- Occupations: Host, sports journalist
- Mother: Marylou Yam

= Mike Yam =

American host

Mike Yam is an American studio host for the NFL Network and author of the children's book Fried Rice and Marinara. Previously, he was hired to be the lead studio host for the Pac-12 Network where he worked from 2012 to 2020. Prior to his arrival at Pac-12, he was an ESPN anchor from October 2008 through August 2012.

During Yam's time at ESPN, he could be seen anchoring SportsCenter, as well as hosting college football live and college basketball final. Since July 2011, he can be heard filling in on various shows on 1050 ESPN, New York City. Yam was also the cohost of ESPN's Fantasy Focus Basketball podcast with Keith Lipscomb.
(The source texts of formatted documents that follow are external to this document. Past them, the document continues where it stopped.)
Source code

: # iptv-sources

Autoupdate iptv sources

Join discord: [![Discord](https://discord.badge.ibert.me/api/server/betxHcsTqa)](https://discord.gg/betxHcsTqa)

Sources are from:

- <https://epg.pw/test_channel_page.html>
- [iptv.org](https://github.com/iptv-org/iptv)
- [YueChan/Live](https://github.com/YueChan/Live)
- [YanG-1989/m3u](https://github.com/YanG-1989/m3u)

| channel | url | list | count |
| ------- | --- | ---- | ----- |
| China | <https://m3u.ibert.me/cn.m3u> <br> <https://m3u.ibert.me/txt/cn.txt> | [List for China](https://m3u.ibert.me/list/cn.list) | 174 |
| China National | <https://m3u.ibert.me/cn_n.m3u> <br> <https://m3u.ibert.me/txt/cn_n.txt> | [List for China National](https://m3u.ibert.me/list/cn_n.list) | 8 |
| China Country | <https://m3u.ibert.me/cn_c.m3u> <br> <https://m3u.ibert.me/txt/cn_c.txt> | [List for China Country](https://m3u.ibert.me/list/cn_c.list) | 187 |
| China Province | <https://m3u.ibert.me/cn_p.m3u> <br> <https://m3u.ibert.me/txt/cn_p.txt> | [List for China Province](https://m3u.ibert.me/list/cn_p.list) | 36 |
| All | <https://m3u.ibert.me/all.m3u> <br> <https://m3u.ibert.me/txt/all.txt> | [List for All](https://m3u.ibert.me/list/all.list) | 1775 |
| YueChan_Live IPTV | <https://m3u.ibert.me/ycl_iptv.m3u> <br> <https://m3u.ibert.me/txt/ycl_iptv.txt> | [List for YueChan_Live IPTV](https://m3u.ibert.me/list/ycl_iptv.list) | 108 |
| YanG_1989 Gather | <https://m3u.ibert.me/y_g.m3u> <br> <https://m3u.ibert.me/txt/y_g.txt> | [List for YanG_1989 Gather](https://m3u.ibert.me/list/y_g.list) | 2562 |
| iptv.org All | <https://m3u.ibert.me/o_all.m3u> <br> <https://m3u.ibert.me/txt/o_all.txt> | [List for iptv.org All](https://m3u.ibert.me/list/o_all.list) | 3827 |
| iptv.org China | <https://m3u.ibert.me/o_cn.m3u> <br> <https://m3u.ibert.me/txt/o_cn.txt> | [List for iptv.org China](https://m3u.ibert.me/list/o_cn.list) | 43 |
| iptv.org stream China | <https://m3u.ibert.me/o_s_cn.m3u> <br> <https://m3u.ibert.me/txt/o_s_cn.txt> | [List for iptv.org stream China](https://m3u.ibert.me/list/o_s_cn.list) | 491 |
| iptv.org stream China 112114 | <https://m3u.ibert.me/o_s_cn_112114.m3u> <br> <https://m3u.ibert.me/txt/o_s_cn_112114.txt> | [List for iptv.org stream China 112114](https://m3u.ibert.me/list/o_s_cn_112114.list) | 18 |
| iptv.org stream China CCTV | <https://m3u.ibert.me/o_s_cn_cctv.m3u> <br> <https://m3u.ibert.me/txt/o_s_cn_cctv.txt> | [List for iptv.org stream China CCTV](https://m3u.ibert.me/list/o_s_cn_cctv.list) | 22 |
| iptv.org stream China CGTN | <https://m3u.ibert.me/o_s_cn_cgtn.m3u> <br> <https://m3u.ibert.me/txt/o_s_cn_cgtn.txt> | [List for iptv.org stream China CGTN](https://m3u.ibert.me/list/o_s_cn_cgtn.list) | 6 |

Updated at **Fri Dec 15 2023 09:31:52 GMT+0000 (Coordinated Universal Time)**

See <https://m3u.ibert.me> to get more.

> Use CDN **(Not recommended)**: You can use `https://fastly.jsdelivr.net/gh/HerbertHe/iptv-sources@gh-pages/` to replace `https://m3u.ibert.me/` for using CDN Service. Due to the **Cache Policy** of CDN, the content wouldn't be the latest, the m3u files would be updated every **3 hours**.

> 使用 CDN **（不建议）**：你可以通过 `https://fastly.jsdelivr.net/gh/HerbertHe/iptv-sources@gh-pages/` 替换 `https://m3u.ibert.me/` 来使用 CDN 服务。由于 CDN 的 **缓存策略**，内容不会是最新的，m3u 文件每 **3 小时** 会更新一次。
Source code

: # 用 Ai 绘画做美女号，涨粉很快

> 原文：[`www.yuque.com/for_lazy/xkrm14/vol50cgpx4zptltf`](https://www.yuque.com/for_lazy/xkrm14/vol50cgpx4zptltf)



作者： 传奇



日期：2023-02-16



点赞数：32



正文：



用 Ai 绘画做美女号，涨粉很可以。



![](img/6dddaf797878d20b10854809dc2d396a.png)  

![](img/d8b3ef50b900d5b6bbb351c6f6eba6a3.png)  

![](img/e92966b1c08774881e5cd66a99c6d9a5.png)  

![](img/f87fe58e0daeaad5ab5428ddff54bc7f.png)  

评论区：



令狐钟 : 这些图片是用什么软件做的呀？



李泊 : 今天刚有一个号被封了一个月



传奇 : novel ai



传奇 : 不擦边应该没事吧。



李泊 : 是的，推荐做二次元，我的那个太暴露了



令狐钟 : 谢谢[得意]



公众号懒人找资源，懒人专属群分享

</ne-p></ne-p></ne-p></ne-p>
From 2006-2008, Yam was the co-host of The Mike and Murray Show, heard daily on Sirius Satellite Radio, and also hosted NBA Radio's Full Court Press. Previously, he was a host of the Phil Jackson Show. Additionally, Mike was heard on ESPN Radio as the host of Fantasy Focus. Outside of his radio work, Mike served as an anchor for NBA TV's Game Night and host of Fantasy Hoops.

Before ascending to his current posts, Yam was the host of The Desk on Sirius and an anchor at College Sports Television (CSTV) where he provided daily sports updates for the network.

Yam started his broadcasting career at WFUV hosting One on One, (New York's longest- running sports call-in show) and covering the New York Knicks and Mets, where he followed in the footsteps of many great broadcasters who got started at WFUV. Following his run at WFUV, Yam worked as a correspondent for FOX Sports before coming to Sirius Satellite Radio.

Yam is a graduate of Fordham University, and the recipient of the Marty Glickman Award for Excellence in Play-by-Play Broadcasting.

Outside of his work Yam is also a member of the Alzheimer's Association of New York. Joe Girardi's Catch 25 Foundation awarded him the Joan Pasheluk Tribute Award for raising awareness of Alzheimer's in the media. He also has written about social causes.